The only warnings provided with the talc powder products indicate that users should avoid contact with the eyes and keep the powder away from the faces of children to avoid inhalation, according to the lawsuits. However, evidence suggesting a link between talc powder and ovarian cancer has been available to the manufacturers for decades, according to plaintiffs, which studies published in the 1970s finding evidence of talc particles embedded in ovarian tumors.

The International Agency for Research on Cancer, which is part of the World Health Organization, has classified genital use of talc powder as a “possible carcinogen,” and the American Cancer Society has indicated women concerned about the talcum powder cancer risk may want to avoid or limit use by considering cornstarch-based products.

In June 2013, a study published in the medical journal Cancer Prevention Research indicated that women who used genital powder containing talc may face a 20% to 30% higher risk of ovarian cancer than those who do not. While the overall risk remains small, women have expressed concerns about why further research has not been done by the manufacturers and why warnings have not been provided about the possible health risks.

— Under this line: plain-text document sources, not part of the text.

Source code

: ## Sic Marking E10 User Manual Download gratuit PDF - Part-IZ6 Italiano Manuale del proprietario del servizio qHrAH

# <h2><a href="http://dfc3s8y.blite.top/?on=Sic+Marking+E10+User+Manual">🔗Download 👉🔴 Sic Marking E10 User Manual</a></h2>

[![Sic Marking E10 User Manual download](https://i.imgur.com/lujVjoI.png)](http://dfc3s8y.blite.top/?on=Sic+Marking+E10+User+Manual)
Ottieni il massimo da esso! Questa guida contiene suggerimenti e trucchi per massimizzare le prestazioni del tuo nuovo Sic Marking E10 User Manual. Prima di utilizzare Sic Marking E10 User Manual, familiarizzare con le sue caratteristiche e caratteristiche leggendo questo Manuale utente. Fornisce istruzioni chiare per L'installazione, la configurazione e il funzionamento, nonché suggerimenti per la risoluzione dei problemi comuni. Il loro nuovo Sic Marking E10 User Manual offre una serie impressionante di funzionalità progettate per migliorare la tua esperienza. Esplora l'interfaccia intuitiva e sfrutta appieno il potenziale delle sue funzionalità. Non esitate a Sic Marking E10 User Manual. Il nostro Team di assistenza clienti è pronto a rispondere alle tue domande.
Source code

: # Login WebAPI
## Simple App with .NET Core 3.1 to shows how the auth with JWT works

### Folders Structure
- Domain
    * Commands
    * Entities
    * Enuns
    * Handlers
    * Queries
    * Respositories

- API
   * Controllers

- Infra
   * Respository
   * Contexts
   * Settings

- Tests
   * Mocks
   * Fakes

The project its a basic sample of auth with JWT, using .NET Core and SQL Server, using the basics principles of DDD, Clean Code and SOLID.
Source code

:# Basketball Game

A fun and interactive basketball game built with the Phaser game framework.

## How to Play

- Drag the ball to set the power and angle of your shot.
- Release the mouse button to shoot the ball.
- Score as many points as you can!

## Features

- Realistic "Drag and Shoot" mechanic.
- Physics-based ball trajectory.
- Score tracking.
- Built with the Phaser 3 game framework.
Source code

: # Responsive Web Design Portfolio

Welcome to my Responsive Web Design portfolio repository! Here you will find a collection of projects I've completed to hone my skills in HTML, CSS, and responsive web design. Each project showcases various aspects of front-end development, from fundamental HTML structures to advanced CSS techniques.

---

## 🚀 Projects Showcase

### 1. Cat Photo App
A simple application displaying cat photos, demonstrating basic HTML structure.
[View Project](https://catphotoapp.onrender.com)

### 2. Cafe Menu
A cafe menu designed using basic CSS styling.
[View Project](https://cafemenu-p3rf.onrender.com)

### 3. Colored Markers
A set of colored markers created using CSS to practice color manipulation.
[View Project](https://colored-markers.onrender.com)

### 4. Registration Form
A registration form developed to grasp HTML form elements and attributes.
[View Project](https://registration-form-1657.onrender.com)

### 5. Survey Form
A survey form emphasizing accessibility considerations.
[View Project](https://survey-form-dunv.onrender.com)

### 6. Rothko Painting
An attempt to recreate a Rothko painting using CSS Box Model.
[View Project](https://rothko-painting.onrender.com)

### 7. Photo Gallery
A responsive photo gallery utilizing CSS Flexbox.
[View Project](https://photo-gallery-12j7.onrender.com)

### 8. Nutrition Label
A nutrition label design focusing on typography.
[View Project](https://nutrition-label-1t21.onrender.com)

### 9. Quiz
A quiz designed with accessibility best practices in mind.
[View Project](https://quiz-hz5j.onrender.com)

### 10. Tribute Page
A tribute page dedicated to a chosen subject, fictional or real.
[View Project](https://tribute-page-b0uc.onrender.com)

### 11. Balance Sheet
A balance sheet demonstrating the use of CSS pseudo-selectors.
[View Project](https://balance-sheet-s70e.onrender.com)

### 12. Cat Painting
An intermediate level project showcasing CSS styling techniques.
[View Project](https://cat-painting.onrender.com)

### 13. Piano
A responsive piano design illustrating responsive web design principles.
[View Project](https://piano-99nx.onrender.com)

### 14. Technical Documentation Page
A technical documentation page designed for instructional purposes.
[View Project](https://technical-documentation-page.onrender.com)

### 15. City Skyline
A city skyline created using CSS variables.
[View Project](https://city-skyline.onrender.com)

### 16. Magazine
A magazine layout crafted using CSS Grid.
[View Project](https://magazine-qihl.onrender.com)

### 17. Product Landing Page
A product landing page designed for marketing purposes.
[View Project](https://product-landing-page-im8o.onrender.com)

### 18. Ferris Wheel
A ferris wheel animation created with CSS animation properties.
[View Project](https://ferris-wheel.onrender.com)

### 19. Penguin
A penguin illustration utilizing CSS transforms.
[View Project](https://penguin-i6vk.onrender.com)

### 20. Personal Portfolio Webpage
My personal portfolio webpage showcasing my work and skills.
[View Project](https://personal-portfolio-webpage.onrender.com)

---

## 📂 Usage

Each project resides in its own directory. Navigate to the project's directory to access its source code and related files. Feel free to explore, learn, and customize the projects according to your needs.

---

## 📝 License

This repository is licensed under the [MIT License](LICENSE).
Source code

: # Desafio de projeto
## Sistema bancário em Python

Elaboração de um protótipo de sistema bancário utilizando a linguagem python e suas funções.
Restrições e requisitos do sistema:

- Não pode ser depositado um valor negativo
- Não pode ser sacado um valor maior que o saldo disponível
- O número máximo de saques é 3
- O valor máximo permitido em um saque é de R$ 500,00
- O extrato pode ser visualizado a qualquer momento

In October 2013, a South Dakota jury found that sufficient evidence was presented during trial to establish a link between Johnson Shower-to-Shower body powder and ovarian cancer developed by a 56 year old woman who had used the product for several decades. During the trial, Harvard University’s Daniel Cramer testified that he has been looking into the links between talc and ovarian cancer for 30 years, and suggested that talcum powder may cause 10,000 cases of ovarian cancer every year.